Os únicos casos que não exigem o retorno à Câmara de um projeto alterado pelo Senado são os de ajustes que excluem artigos de propostas ou para fazer mudanças de redação de melhoria do texto. Teoricamente, essas alterações podem ser feitas para corrigir distorções técnicas, mas, recentemente, tem sido usadas para alterar o conteúdo das matérias.

Ao apresentar o relatório do novo marco legal de telecomunicações, no final de agosto, a senadora Daniella Ribeiro (PP-PB) fez uma alteração no texto da Câmara: a inclusão de uma linha inteira de pontos, sem letras, na redação. A alteração, mesmo que sutil, provocou questionamentos de técnicos do setor e até o risco de o projeto ser judicializado.

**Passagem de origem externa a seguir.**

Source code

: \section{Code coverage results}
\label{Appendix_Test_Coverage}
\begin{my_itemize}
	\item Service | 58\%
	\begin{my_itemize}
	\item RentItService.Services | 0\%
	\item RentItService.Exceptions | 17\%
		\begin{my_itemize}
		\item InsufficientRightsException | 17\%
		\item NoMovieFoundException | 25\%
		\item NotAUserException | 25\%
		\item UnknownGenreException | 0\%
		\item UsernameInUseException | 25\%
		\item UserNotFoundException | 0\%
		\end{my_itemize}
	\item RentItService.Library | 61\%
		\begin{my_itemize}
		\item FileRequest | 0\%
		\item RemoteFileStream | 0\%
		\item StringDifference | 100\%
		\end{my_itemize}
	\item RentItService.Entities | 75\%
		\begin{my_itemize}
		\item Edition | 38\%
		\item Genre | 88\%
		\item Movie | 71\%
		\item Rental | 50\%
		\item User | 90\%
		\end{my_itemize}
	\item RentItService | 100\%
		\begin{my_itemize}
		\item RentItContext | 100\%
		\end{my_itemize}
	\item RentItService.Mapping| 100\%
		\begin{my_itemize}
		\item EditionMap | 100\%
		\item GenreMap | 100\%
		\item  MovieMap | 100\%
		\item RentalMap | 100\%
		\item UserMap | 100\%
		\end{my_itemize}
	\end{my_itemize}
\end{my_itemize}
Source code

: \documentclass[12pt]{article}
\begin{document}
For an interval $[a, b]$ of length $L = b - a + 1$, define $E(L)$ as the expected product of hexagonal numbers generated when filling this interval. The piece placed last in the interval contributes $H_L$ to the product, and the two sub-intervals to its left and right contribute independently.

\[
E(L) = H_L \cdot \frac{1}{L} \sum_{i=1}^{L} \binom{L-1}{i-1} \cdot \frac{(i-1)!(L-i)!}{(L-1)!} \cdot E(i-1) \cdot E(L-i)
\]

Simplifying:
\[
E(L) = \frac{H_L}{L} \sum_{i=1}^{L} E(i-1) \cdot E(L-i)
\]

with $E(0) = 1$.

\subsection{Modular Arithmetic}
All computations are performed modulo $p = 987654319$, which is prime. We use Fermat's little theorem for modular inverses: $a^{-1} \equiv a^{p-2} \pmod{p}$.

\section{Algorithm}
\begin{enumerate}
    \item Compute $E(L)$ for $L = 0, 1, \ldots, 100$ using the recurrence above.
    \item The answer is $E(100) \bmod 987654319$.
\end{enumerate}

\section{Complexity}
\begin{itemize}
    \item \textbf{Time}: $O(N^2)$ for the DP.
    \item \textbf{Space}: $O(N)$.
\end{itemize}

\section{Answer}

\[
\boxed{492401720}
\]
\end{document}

Nas normas técnicas da legislação, uma linha pontilhada significa que o restante do texto continua válido. Assim, a decisão da senadora de recuperar a linha de pontos garantia também três parágrafos que haviam sido eliminados pela Câmara. Esses itens previam que empresas fizessem pagamentos à União na prorrogação de contratos de telefonia fixa, gerando despesas extras para as companhias.

Diante do impasse, a relatora recuou. “Nós tivemos o cuidado necessário para que não houvesse em nenhum momento a possibilidade de que isso ocorresse, a judicialização”, disse Daniella Ribeiro.

Outro impasse ocorreu com a votação da PEC (Proposta de Emenda à Constituição) que muda o rito de medidas provisórias. Senadores reclamavam de votar MPs em um prazo apertado antes que as matérias perdesse a validade. O Senado fez mudanças no texto aprovado anteriormente na Câmara, mas os deputados não receberam a proposta de volta. Por conta do impasse, a PEC está há três meses pendente de promulgação do Congresso.

O senador Antonio Anastasia (PSDB-MG), porém, fez uma alteração que diminui a possibilidade de uma Medida Provisória perder os efeitos. Anastasia tirou o item sobre a tramitação na comissão mista de um artigo e o colocou em outro. “Comissão mista não aprecia, porque apreciar significa deliberar, votar. Na verdade, a comissão mista faz instrução e conclui por um parecer”, justificou Anastasia.

Se não houver um entendimento, o Senado poderá ter de refazer a votação. “A proposta pode ser novamente votada no Senado ajustando a redação, enviada para a outra Casa ou é possível simplesmente convencer a Câmara que a emenda foi de redação”, comentou o consultor-geral da Consultoria Legislativa do Senado, Danilo de Aguiar.